*EXERCISE BRIEF:*
Your answer should be only the lines below from the one with "- **Bug Fixes:**" to the one with "- **Save Previous", repeated exactly, ends included.

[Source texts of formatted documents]

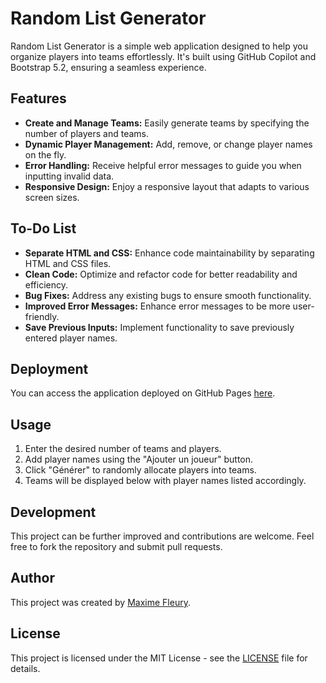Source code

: # Random List Generator

Random List Generator is a simple web application designed to help you organize players into teams effortlessly. It's built using GitHub Copilot and Bootstrap 5.2, ensuring a seamless experience.

## Features

- **Create and Manage Teams:** Easily generate teams by specifying the number of players and teams.
- **Dynamic Player Management:** Add, remove, or change player names on the fly.
- **Error Handling:** Receive helpful error messages to guide you when inputting invalid data.
- **Responsive Design:** Enjoy a responsive layout that adapts to various screen sizes.

## To-Do List

- **Separate HTML and CSS:** Enhance code maintainability by separating HTML and CSS files.
- **Clean Code:** Optimize and refactor code for better readability and efficiency.
- **Bug Fixes:** Address any existing bugs to ensure smooth functionality.
- **Improved Error Messages:** Enhance error messages to be more user-friendly.
- **Save Previous Inputs:** Implement functionality to save previously entered player names.
  
## Deployment

You can access the application deployed on GitHub Pages [here](https://maxime-fleury.github.io/random-list/).

## Usage

1. Enter the desired number of teams and players.
2. Add player names using the "Ajouter un joueur" button.
3. Click "Générer" to randomly allocate players into teams.
4. Teams will be displayed below with player names listed accordingly.

## Development

This project can be further improved and contributions are welcome. Feel free to fork the repository and submit pull requests.

## Author

This project was created by [Maxime Fleury](https://github.com/maxime-fleury).

## License

This project is licensed under the MIT License - see the [LICENSE](LICENSE) file for details.
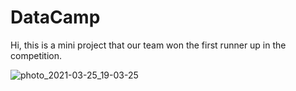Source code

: # DataCamp
Hi, this is a mini project that our team won the first runner up in the competition.

![photo_2021-03-25_19-03-25](https://user-images.githubusercontent.com/54703235/168003598-3b0c2f66-cc55-455c-adb3-6c0f0cd991ad.jpg)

*RESPONSE FOR THIS EXERCISE:*
- **Bug Fixes:** Address any existing bugs to ensure smooth functionality.
- **Improved Error Messages:** Enhance error messages to be more user-friendly.
- **Save Previous Inputs:** Implement functionality to save previously entered player names.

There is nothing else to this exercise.